The revenue implication of dispatch efficiency compounding is significant. The difference between 12 rides per vehicle per day (poor dispatch) and 25 rides per vehicle per day (excellent dispatch) is more than 2x revenue output from the same fleet capital. At 1,100 vehicles and a $12 average fare: poor dispatch produces approximately $52.8K per day; excellent dispatch produces approximately $110K per day. The dispatch software is effectively worth tens of millions of dollars per year in incremental revenue — and unlike vehicle hardware, it does not depreciate.
The comparison to human rideshare drivers reveals a structural advantage. A human Uber driver in a dense city achieves 15–25 rides per day — but with no central coordination, no demand prediction, and hours lost to personal breaks and end-of-shift. An AV fleet operating 24 hours per day, centrally dispatched with demand prediction, can in principle exceed the per-vehicle output of human drivers even without faster driving, purely through better fleet coordination.
Section 3 — Dispatch Architecture: What the Fleet OS Must Do
A production fleet dispatch system for 1,100 vehicles is a real-time distributed system operating under sub-second latency constraints. It ingests a continuous stream of vehicle state updates, ride requests, and environmental data; it runs optimization algorithms continuously; and it issues routing and assignment commands that vehicles must execute with minimal delay.
| System component | Function | Technical challenge |
|---|---|---|
| Real-time vehicle state tracking | Know the position, speed, battery SoC, and passenger state of every vehicle every second | 1,100 vehicles × 10 state updates/second = 11,000 state messages/second; must handle with sub-100ms latency (est.) |
| Demand prediction model | ML model trained on historical ride request patterns by geography, time, weather, events | Must update predictions in real time when a major event (concert, game) creates sudden demand spike |
| ETA computation engine | For every incoming ride request, compute ETA for every feasible vehicle in real time | At 150K+ weekly rides, peak demand = dozens of simultaneous requests; must compute ETAs for 100+ vehicle-request pairs within seconds |
| Route optimization | Given assignment, compute optimal route from current vehicle position to pickup to dropoff | Must incorporate live traffic, geofence constraints, construction reroutes, charging station locations |
| Charging scheduler | Decides when each vehicle should return to depot for charging; balances SoC floor with demand availability | Optimizing charging for 1,100 vehicles with staggered demand cycles is a non-trivial scheduling problem |
| Anomaly detection | Detects vehicles behaving abnormally (stuck, confused, or stopped mid-route) and dispatches remote assistance | Early detection prevents minor vehicle confusion from becoming a public incident |
| Fleet rebalancing | Moves vehicles from low-demand zones to high-demand zones during demand shifts | Phoenix: airport demand spikes at 6 AM (inbound flights) and 9 PM; fleet must preposition |
The state tracking requirement alone is formidable. 1,100 vehicles each sending position, speed, SoC, and passenger state at 10 Hz produces 11,000 messages per second in steady state. During surges — when demand spikes and vehicles are in rapid transit between pickups — message rates could be higher. The dispatch system must process this stream, maintain a consistent real-time world model, and issue optimized assignments, all within latency constraints tight enough that the vehicle can execute the assignment before conditions change materially.

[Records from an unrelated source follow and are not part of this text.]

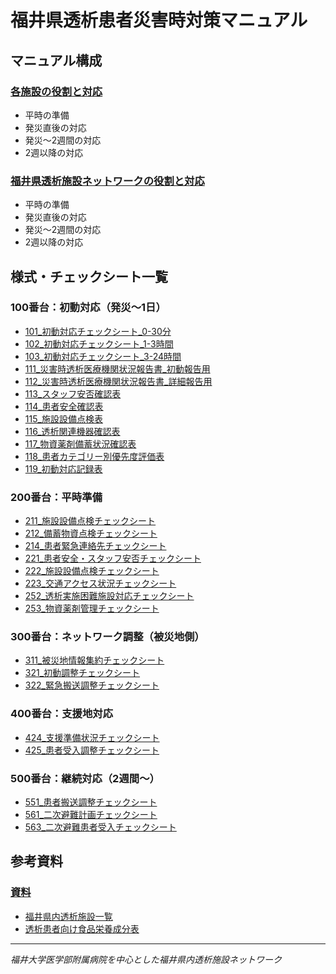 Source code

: # 福井県透析患者災害時対策マニュアル

## マニュアル構成

### [各施設の役割と対応](000_マニュアル本体/01-各施設の役割と対応.md)
- 平時の準備
- 発災直後の対応
- 発災〜2週間の対応
- 2週以降の対応

### [福井県透析施設ネットワークの役割と対応](000_マニュアル本体/02-福井県透析施設ネットワークの役割と対応.md)
- 平時の準備
- 発災直後の対応
- 発災〜2週間の対応
- 2週以降の対応

## 様式・チェックシート一覧

### 100番台：初動対応（発災〜1日）
- [101_初動対応チェックシート_0-30分](101_初動対応チェックシート_0-30分/)
- [102_初動対応チェックシート_1-3時間](102_初動対応チェックシート_1-3時間/)
- [103_初動対応チェックシート_3-24時間](103_初動対応チェックシート_3-24時間/)
- [111_災害時透析医療機関状況報告書_初動報告用](111_災害時透析医療機関状況報告書_初動報告用/)
- [112_災害時透析医療機関状況報告書_詳細報告用](112_災害時透析医療機関状況報告書_詳細報告用/)
- [113_スタッフ安否確認表](113_スタッフ安否確認表/)
- [114_患者安全確認表](114_患者安全確認表/)
- [115_施設設備点検表](115_施設設備点検表/)
- [116_透析関連機器確認表](116_透析関連機器確認表/)
- [117_物資薬剤備蓄状況確認表](117_物資薬剤備蓄状況確認表/)
- [118_患者カテゴリー別優先度評価表](118_患者カテゴリー別優先度評価表/)
- [119_初動対応記録表](119_初動対応記録表/)

### 200番台：平時準備
- [211_施設設備点検チェックシート](211_施設設備点検チェックシート/)
- [212_備蓄物資点検チェックシート](212_備蓄物資点検チェックシート/)
- [214_患者緊急連絡先チェックシート](214_患者緊急連絡先チェックシート/)
- [221_患者安全・スタッフ安否チェックシート](221_患者安全・スタッフ安否チェックシート/)
- [222_施設設備点検チェックシート](222_施設設備点検チェックシート/)
- [223_交通アクセス状況チェックシート](223_交通アクセス状況チェックシート/)
- [252_透析実施困難施設対応チェックシート](252_透析実施困難施設対応チェックシート/)
- [253_物資薬剤管理チェックシート](253_物資薬剤管理チェックシート/)

### 300番台：ネットワーク調整（被災地側）
- [311_被災地情報集約チェックシート](311_被災地情報集約チェックシート/)
- [321_初動調整チェックシート](321_初動調整チェックシート/)
- [322_緊急搬送調整チェックシート](322_緊急搬送調整チェックシート/)

### 400番台：支援地対応
- [424_支援準備状況チェックシート](424_支援準備状況チェックシート/)
- [425_患者受入調整チェックシート](425_患者受入調整チェックシート/)

### 500番台：継続対応（2週間〜）
- [551_患者搬送調整チェックシート](551_患者搬送調整チェックシート/)
- [561_二次避難計画チェックシート](561_二次避難計画チェックシート/)
- [563_二次避難患者受入チェックシート](563_二次避難患者受入チェックシート/)

## 参考資料

### [資料](999_資料/)
- [福井県内透析施設一覧](999_資料/資料_福井県内透析施設一覧.md)
- [透析患者向け食品栄養成分表](999_資料/資料_透析患者向け食品栄養成分表.md)

---
*福井大学医学部附属病院を中心とした福井県内透析施設ネットワーク*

The charging scheduler deserves particular attention as an underappreciated complexity. Unlike a human rideshare driver who simply plugs in when their shift ends, an AV fleet has no natural off-shift periods. The vehicles are capable of operating 24 hours per day, but batteries must be recharged. Scheduling 1,100 vehicles to charge in staggered windows that avoid peak demand periods, while keeping each vehicle’s SoC above a safe operational floor, is a scheduling problem that does not have an obvious greedy solution. A naive approach — charge every vehicle to full before returning it to service — will consistently drain vehicles from service precisely when demand peaks, because high demand periods are the same periods when vehicles have been running longest.
The anomaly detection component has a direct impact on public safety perception. When a Waymo vehicle stops unexpectedly in an intersection, the visual impact is significant — it creates traffic delays and generates social media coverage. A dispatch system with fast anomaly detection can identify the vehicle, dispatch remote assistance within minutes, and typically resolve the situation before it becomes an extended incident. Slow anomaly detection allows minor software confusion events to escalate into multi-hour blockages. The 2024–2026 period saw Waymo invest heavily in this component, reducing the frequency and duration of public vehicle stalls.
Section 4 — Tesla’s Network Architecture: Different Design Philosophy
Tesla’s entry into the commercial AV market introduces a fundamentally different fleet dispatch challenge. Where Waymo operates a company-owned fleet under complete centralized control, Tesla’s robotaxi network is designed around a hybrid model: Tesla-owned Cybercab vehicles in high-density zones, supplemented by consumer-owned Model Y and Model 3 vehicles that opt into the network when the owner does not need the car. This architecture creates advantages in fleet density and capital efficiency, but introduces dispatch constraints that Waymo does not face.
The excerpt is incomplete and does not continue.